3.3. Cluster analysis and detection of recent transmission chains
In cluster analysis three XDR-TB, four MDR-TB (all belonged to the Euro-American sublineage 4.7) cases were identified within one cluster (transmission chain), based on determined SNPs, including two patients previously treated for TB (SVK45-18, SVK281-18) (Fig. 2). The distance between isolates within the cluster was 0–4 SNPs, indicating a recent transmission chain. Epidemiological investigation of clustered SVK45-18 (patient with retreatment TB SVK210-19), SVK244-18, and SVK41-18 confirmed that these patients lived together and shared the same spaces within the homeless community in a region of midwest Slovakia (Table 2). Also, the clustered patient SVK281-18 (patient with retreatment TB SVK366-19) was hospitalized at the same time as patient SVK244-18, indicating their epidemiological link (Table 2). Epidemiological data on the patient SVK365-19 did not confirm the link with other clustered isolates. Based on this discovery, we suggest that the recent transmission chain is not complete and some patients have not been diagnosed (Table 2).
Fig. 2.
Minimum spanning tree based on SNP differences between the strains, including the XDR-TB and MDR-TB strains collected in Slovakia during 2018 and 2019. Maximum distance set to 5 SNPs for linked transmission. Distant matrix generated from MTBseq (version 1.0.2) and a minimum spanning tree was constructed using GrapeTree software.

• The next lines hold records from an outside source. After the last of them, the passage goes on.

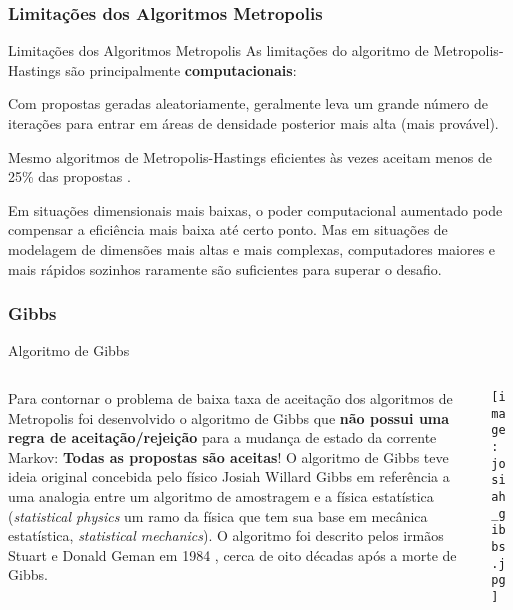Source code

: \subsubsection{Limitações dos Algoritmos Metropolis}
\begin{frame}{Limitações dos Algoritmos Metropolis}
  As limitações do algoritmo de Metropolis-Hastings são principalmente
  \textbf{computacionais}:
  \begin{vfilleditems}
    \item Com propostas geradas aleatoriamente, geralmente leva um grande número de
    iterações para entrar em áreas de densidade posterior mais alta (mais provável).

    \item Mesmo algoritmos de Metropolis-Hastings eficientes às vezes aceitam menos de
    25\% das propostas \parencite{robertsWeakConvergenceOptimal1997, beskosOptimalTuningHybrid2013}.

    \item Em situações dimensionais mais baixas, o poder computacional aumentado pode compensar a eficiência mais baixa até certo ponto.
    Mas em situações de modelagem de dimensões mais altas e mais complexas, computadores maiores
    e mais rápidos sozinhos raramente são suficientes para superar o desafio.
  \end{vfilleditems}
\end{frame}

\subsubsection{Gibbs}
\begin{frame}{Algoritmo de Gibbs}
  \begin{columns}
    \begin{column}{0.8\textwidth}
      Para contornar o problema de baixa taxa de aceitação dos algoritmos de Metropolis
      foi desenvolvido o algoritmo de Gibbs que
      \textbf{não possui uma regra de aceitação/rejeição}
      para a mudança de estado da corrente Markov:
      \textbf{Todas as propostas são aceitas}!
      \vfill
      O algoritmo de Gibbs teve ideia original concebida pelo físico Josiah Willard Gibbs
      em referência a uma analogia entre um algoritmo de amostragem e a
      física estatística (\textit{statistical physics} um ramo da física que tem sua
      base em mecânica estatística, \textit{statistical mechanics}).
      O algoritmo foi descrito pelos irmãos Stuart e Donald Geman em 1984
      \parencite{gemanStochasticRelaxationGibbs1984}, cerca de oito décadas após
      a morte de Gibbs.
    \end{column}
    \begin{column}{0.2\textwidth}
      \texttt{[image: josiah\_gibbs.jpg]}
    \end{column}
  \end{columns}
\end{frame}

cgMLST analysis did not define any of the isolates from Slovakia and Czech Republic within the same cluster, as these samples differed by more than 300 alleles.
4. Discussion
This study is the first documented in-depth WGS analysis of the molecular epidemiology and drug resistance patterns of XDR-TB/MDR-TB in Slovakia. A detailed description of lineages and clones represented will help to track resistant strains of M. tuberculosis internationally. We identified one larger cluster, indicating active transmission network and predominance of XDR-TB/MDR-TB strains of Euro-American lineage 4.7 spreading in Slovakia [16]. Based on epidemiological data; MDR-TB strain began to spread to various regions from the homeless community in western Slovakia. Moreover, our results confirmed the spread of this resistant strain among patients hospitalized at the same time, it will be therefore important for us to correlate the genetic relationship of the strains with the time of hospitalization. We assume that the XDR strain of Euro-American lineage 4.7 evolved from the MDR strain, probably after multiple and prolonged exposure to antibiotics or non-compliance with treatment [17]. Among XDR-TB isolates, only patient SVK387-19 was not defined as part of the recent transmission chain, as it deviated by more than 500 SNPs from the closest genome (Fig. 2). Regarding this isolate (from the physically disabled patient in contact with the family with negative TB history and caretaker aiding with activities of daily living), we were unable to clarify the origin of this strain. Due to frequent cross-border travel, we tried to identify the common ancestor strain of this XDR-TB isolate and other MDR-TB isolates from this study by the cgMLST in comparison with the WGS data from the Czech Republic (including MDR strains from years 2018–2019). cgMLST analysis confirmed no close relationship with any isolate from this database, as the difference between the samples from Slovakia and the Czech Republic was more than 12 alleles. In addition, four MDR isolates did not belong to any of the clusters determined in this study as they were more than 140–873 SNPs away from the closest related strain, indicated imported cases (Fig. 2).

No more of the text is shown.